= Beginning of Section =

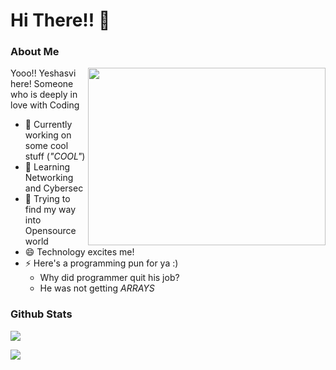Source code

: # Hi There!! 👋

<!--
**yanonymous/yanonymous** is a ✨ _special_ ✨ repository because its `README.md` (this file) appears on your GitHub profile.

Here are some ideas to get you started:

- 🔭 I’m currently working on ...
- 🌱 I’m currently learning ...
- 👯 I’m looking to collaborate on ...
- 🤔 I’m looking for help with ...
- 💬 Ask me about ...
- 📫 How to reach me: ...
- 😄 Pronouns: ...
- ⚡ Fun fact: ...
-->

### About Me

<img align="right" width="380" height="284" src="https://user-images.githubusercontent.com/31380824/120925945-81fd9200-c6f8-11eb-9767-ba8d947512b5.jpg">

Yooo!! Yeshasvi here! Someone who is deeply in love with Coding

  * 🔭 Currently working on some cool stuff (_"COOL"_)
  * 🌱 Learning Networking and Cybersec 
  * 💬 Trying to find my way into Opensource world
  * 😄 Technology excites me!
  * ⚡ Here's a programming pun for ya :)
      * Why did programmer quit his job?
      * He was not getting _ARRAYS_

### Github Stats

![](https://github-readme-stats.vercel.app/api?username=yanonymous&theme=dark&show_icons=true)

![](https://github-readme-stats.vercel.app/api/top-langs/?username=yanonymous&theme=dark&layout=compact)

= End of Section =

### Work to complete
Among the lines above, find the one with "Yooo!! Yeshasvi here!" and the one with "pun for ya :)". Quote both and everything between them, exactly.

### Exercise answer
Yooo!! Yeshasvi here! Someone who is deeply in love with Coding

  * 🔭 Currently working on some cool stuff (_"COOL"_)
  * 🌱 Learning Networking and Cybersec 
  * 💬 Trying to find my way into Opensource world
  * 😄 Technology excites me!
  * ⚡ Here's a programming pun for ya :)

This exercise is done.